The Sena by contrast, went from a vote share of 15.94 per cent in 1990 to only 16.41 per cent in 2019, having peaked in 2004 with 19.97 per cent of the vote. In 2014, the Sena won 19.35 per cent votes.

The current hostility

At the heart of the problems between the Sena and BJP is the latter’s aggressive expansionism in Maharashtra, cutting into the political space of the former. The current leadership of the BJP was less accommodating of the demands of its erstwhile partner, and the Sena felt aggrieved and insecure.

Since the formation of the Maha Vikas Aghadi government, the parties have frequently given vent to contempt for each other. While the BJP has accused Thackeray of abandoning Hindutva and pandering to Muslims, the Sena has attacked the BJP for weakening India’s democratic structure for political gain.

The acrimony has led to name-calling and trading of personal insults. The Sena has in particular taken offence at the BJP’s demand that Thackeray step aside as Chief Minister as he recuperates from a surgery of the spine that he underwent in November last year. The suspension of 12 BJP MLAs from the Legislative Assembly for a year — a matter that is before the Supreme Court now — and the belief in the MVA that the BJP is misusing the office of the Governor to put hurdles in the path of the government, has contributed to the rancour.

Message in CM’s speech

The Sena this year faces its first major political test since the formation of the MVA government in 2019, in elections to urban local bodies across the state, including the Brihanmumbai Municipal Corporation (BMC), the country’s richest civic body that is considered the party’s personal fief.
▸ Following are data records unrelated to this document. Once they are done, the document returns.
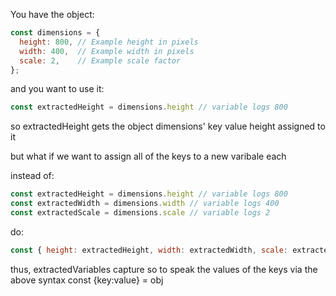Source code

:You have the object:

```js
const dimensions = {
  height: 800, // Example height in pixels
  width: 400,  // Example width in pixels
  scale: 2,    // Example scale factor
};
```

and you want to use it:

```js
const extractedHeight = dimensions.height // variable logs 800
```

so extractedHeight gets the object dimensions' key value height assigned to it

but what if we want to assign all of the keys to a new varibale each

instead of:
```js
const extractedHeight = dimensions.height // variable logs 800
const extractedWidth = dimensions.width // variable logs 400
const extractedScale = dimensions.scale // variable logs 2
```

do: 
```js
const { height: extractedHeight, width: extractedWidth, scale: extractedScale } = dimensions
```

thus, extractedVariables capture so to speak the values of the keys via the above syntax const {key:value} = obj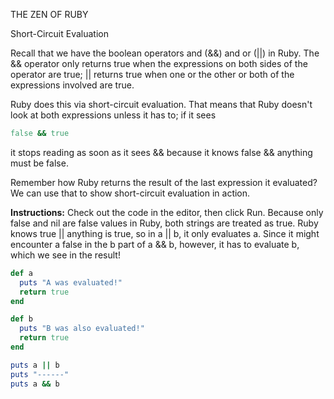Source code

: THE ZEN OF RUBY

Short-Circuit Evaluation

Recall that we have the boolean operators and (&&) and or (||) in Ruby. The && operator only returns true when the expressions on both sides of the operator are true; || returns true when one or the other or both of the expressions involved are true.

Ruby does this via short-circuit evaluation. That means that Ruby doesn't look at both expressions unless it has to; if it sees
```ruby
false && true
```
it stops reading as soon as it sees && because it knows false && anything must be false.

Remember how Ruby returns the result of the last expression it evaluated? We can use that to show short-circuit evaluation in action.

**Instructions:**
Check out the code in the editor, then click Run. Because only false and nil are false values in Ruby, both strings are treated as true. Ruby knows true || anything is true, so in a || b, it only evaluates a. Since it might encounter a false in the b part of a && b, however, it has to evaluate b, which we see in the result!

```ruby
def a
  puts "A was evaluated!"
  return true
end

def b
  puts "B was also evaluated!"
  return true
end

puts a || b
puts "------"
puts a && b
```

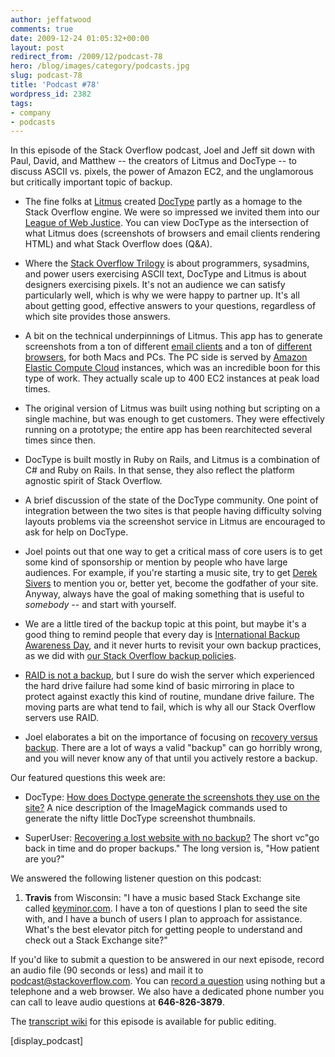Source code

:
 ```yaml
---
author: jeffatwood
comments: true
date: 2009-12-24 01:05:32+00:00
layout: post
redirect_from: /2009/12/podcast-78
hero: /blog/images/category/podcasts.jpg
slug: podcast-78
title: 'Podcast #78'
wordpress_id: 2382
tags:
- company
- podcasts
---
```



In this episode of the Stack Overflow podcast, Joel and Jeff sit down with Paul, David, and Matthew -- the creators of Litmus and DocType -- to discuss ASCII vs. pixels, the power of Amazon EC2, and the unglamorous but critically important topic of backup.






  * The fine folks at [Litmus](http://litmusapp.com/) created [DocType](http://doctype.com/) partly as a homage to the Stack Overflow engine. We were so impressed we invited them into our [League of Web Justice](http://blog.stackoverflow.com/2009/07/why-cant-you-have-just-one-site/). You can view DocType as the intersection of what Litmus does (screenshots of browsers and email clients rendering HTML) and what Stack Overflow does (Q&A).


  * Where the [Stack Overflow Trilogy](http://blog.stackoverflow.com/2009/05/the-stack-overflow-trilogy/) is about programmers, sysadmins, and power users exercising ASCII text, DocType and Litmus is about designers exercising pixels. It's not an audience we can satisfy particularly well, which is why we were happy to partner up. It's all about getting good, effective answers to your questions, regardless of which site provides those answers.


  * A bit on the technical underpinnings of Litmus. This app has to generate screenshots from a ton of different [email clients](http://litmusapp.com/email-testing) and a ton of [different browsers](http://litmusapp.com/browser-testing), for both Macs and PCs. The PC side is served by [Amazon Elastic Compute Cloud](http://aws.amazon.com/ec2/) instances, which was an incredible boon for this type of work. They actually scale up to 400 EC2 instances at peak load times.


  * The original version of Litmus was built using nothing but scripting on a single machine, but was enough to get customers. They were effectively running on a prototype; the entire app has been rearchitected several times since then.


  * DocType is built mostly in Ruby on Rails, and Litmus is a combination of C# and Ruby on Rails. In that sense, they also reflect the platform agnostic spirit of Stack Overflow.   



  * A brief discussion of the state of the DocType community. One point of integration between the two sites is that people having difficulty solving layouts problems via the screenshot service in Litmus are encouraged to ask for help on DocType.


  * Joel points out that one way to get a critical mass of core users is to get some kind of sponsorship or mention by people who have large audiences. For example, if you're starting a music site, try to get [Derek Sivers](http://sivers.org/) to mention you or, better yet, become the godfather of your site. Anyway, always have the goal of making something that is useful to _somebody_ -- and start with yourself.


  * We are a little tired of the backup topic at this point, but maybe it's a good thing to remind people that every day is [International Backup Awareness Day](http://www.codinghorror.com/blog/archives/001315.html), and it never hurts to revisit your own backup practices, as we did with [our Stack Overflow backup policies](http://blog.stackoverflow.com/2009/12/blog-outage-backup-policies/).


  * [RAID is not a backup](http://serverfault.com/questions/2888/why-is-raid-not-a-backup), but I sure do wish the server which experienced the hard drive failure had some kind of basic mirroring in place to protect against exactly this kind of routine, mundane drive failure. The moving parts are what tend to fail, which is why all our Stack Overflow servers use RAID.


  * Joel elaborates a bit on the importance of focusing on [recovery versus backup](http://www.joelonsoftware.com/items/2009/12/14.html). There are a lot of ways a valid "backup" can go horribly wrong, and you will never know any of that until you actively restore a backup.  





Our featured questions this week are:






  * DocType: [How does Doctype generate the screenshots they use on the site?](http://doctype.com/does-doctype-generate-screenshots-use-site) A nice description of the ImageMagick commands used to generate the nifty little DocType screenshot thumbnails.


  * SuperUser: [Recovering a lost website with no backup?](http://superuser.com/questions/82036/recovering-a-lost-website-with-no-backup) The short vc"go back in time and do proper backups." The long version is, "How patient are you?"




We answered the following listener question on this podcast:






  1. **Travis** from Wisconsin: "I have a music based Stack Exchange site called [keyminor.com](http://keyminor.com/). I have a ton of questions I plan to seed the site with, and I have a bunch of users I plan to approach for assistance. What's the best elevator pitch for getting people to understand and check out a Stack Exchange site?"  






If you'd like to submit a question to be answered in our next episode, record an audio file (90 seconds or less) and mail it to [podcast@stackoverflow.com](mailto:podcast@stackoverflow.com). You can [record a question](http://blog.stackoverflow.com/index.php/2008/05/recording-podcast-questions-using-your-telephone/) using nothing but a telephone and a web browser. We also have a dedicated phone number you can call to leave audio questions at **646-826-3879**.






The [transcript wiki](https://stackoverflow.fogbugz.com/default.asp?W29114) for this episode is available for public editing.





[display_podcast]

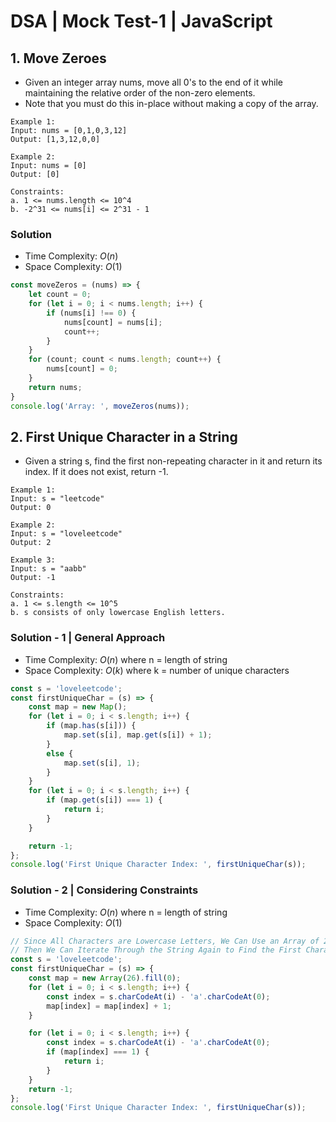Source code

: # DSA | Mock Test-1 | JavaScript


## 1. Move Zeroes


- Given an integer array nums, move all 0's to the end of it while maintaining the relative order of the non-zero elements.
- Note that you must do this in-place without making a copy of the array.


```
Example 1:
Input: nums = [0,1,0,3,12]
Output: [1,3,12,0,0]

Example 2:
Input: nums = [0]
Output: [0]

Constraints:
a. 1 <= nums.length <= 10^4
b. -2^31 <= nums[i] <= 2^31 - 1
```


### Solution


- Time Complexity: $O(n)$
- Space Complexity: $O(1)$


```javascript
const moveZeros = (nums) => {
    let count = 0;
    for (let i = 0; i < nums.length; i++) {
        if (nums[i] !== 0) {
            nums[count] = nums[i];
            count++;
        }
    }
    for (count; count < nums.length; count++) {
        nums[count] = 0;
    }
    return nums;
}
console.log('Array: ', moveZeros(nums));
```


## 2. First Unique Character in a String


- Given a string s, find the first non-repeating character in it and return its index. If it does not exist, return -1.


```
Example 1:
Input: s = "leetcode"
Output: 0

Example 2:
Input: s = "loveleetcode"
Output: 2

Example 3:
Input: s = "aabb"
Output: -1

Constraints:
a. 1 <= s.length <= 10^5
b. s consists of only lowercase English letters.
```


### Solution - 1 | General Approach


- Time Complexity: $O(n)$ where n = length of string
- Space Complexity: $O(k)$ where k = number of unique characters


```javascript
const s = 'loveleetcode';
const firstUniqueChar = (s) => {
    const map = new Map();
    for (let i = 0; i < s.length; i++) {
        if (map.has(s[i])) { 
            map.set(s[i], map.get(s[i]) + 1);
        }
        else {
            map.set(s[i], 1);
        }
    }
    for (let i = 0; i < s.length; i++) {
        if (map.get(s[i]) === 1) {
            return i;
        } 
    }

    return -1;
};
console.log('First Unique Character Index: ', firstUniqueChar(s));
```


### Solution - 2 | Considering Constraints


- Time Complexity: $O(n)$ where n = length of string
- Space Complexity: $O(1)$


```javascript
// Since All Characters are Lowercase Letters, We Can Use an Array of 26 to Store the Frequency of Each Character
// Then We Can Iterate Through the String Again to Find the First Character with Frequency of 1
const s = 'loveleetcode';
const firstUniqueChar = (s) => {
    const map = new Array(26).fill(0);
    for (let i = 0; i < s.length; i++) {
        const index = s.charCodeAt(i) - 'a'.charCodeAt(0);
        map[index] = map[index] + 1;
    }

    for (let i = 0; i < s.length; i++) {
        const index = s.charCodeAt(i) - 'a'.charCodeAt(0);
        if (map[index] === 1) {
            return i;
        }
    }
    return -1;
};
console.log('First Unique Character Index: ', firstUniqueChar(s));
```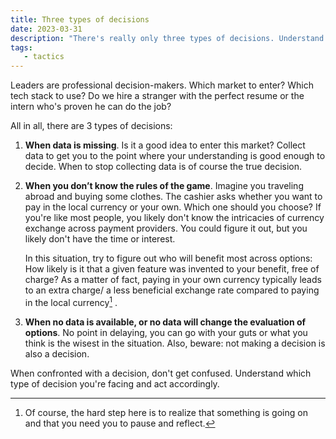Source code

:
 ```yaml
---
title: Three types of decisions
date: 2023-03-31
description: "There's really only three types of decisions. Understand which type of decision you're facing and act accordingly."
tags:
   - tactics
---
```


Leaders are professional decision-makers. Which market to enter? Which tech stack to use? Do we hire a stranger with the perfect resume or the intern who's proven he can do the job?

All in all, there are 3 types of decisions: 

1. **When data is missing**. Is it a good idea to enter this market? Collect data to get you to the point where your understanding is good enough to decide. When to stop collecting data is of course the true decision.
	
2. **When you don’t know the rules of the game**. Imagine you traveling abroad and buying some clothes. The cashier asks whether you want to pay in the local currency or your own. Which one should you choose? If you're like most people, you likely don't know the intricacies of currency exchange across payment providers. You could figure it out, but you likely don't have the time or interest. 
	
	In this situation, try to figure out who will benefit most across options: How likely is it that a given feature was invented to your benefit, free of charge? As a matter of fact, paying in your own currency typically leads to an extra charge/ a less beneficial exchange rate compared to paying in the local currency[^1] .
	
3. **When no data is available, or no data will change the evaluation of options**. No point in delaying, you can go with your guts or what you think is the wisest in the situation. Also, beware: not making a decision is also a decision.

When confronted with a decision, don't get confused. Understand which type of decision you're facing and act accordingly. 


[^1]: Of course, the hard step here is to realize that something is going on and that you need you to pause and reflect.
The BJP has been making a concerted effort to upstage the Sena at the BMC, and Thackeray’s adversarial speech on Sunday was intended to indicate that his party was ready for the fight. Sena leader Sanjay Raut has said that the party would like to expand its base across the country.

The BJP on its part has predicted that the alliance with the NCP and Congress would drag the Sena down further. “Why are you taking out your anger against BJP? In the elections for nagar panchayats, the Shiv Sena emerged fourth. Instead of analyzing the reasons, the CM is irrationally targeting the BJP,” Fadnavis has said.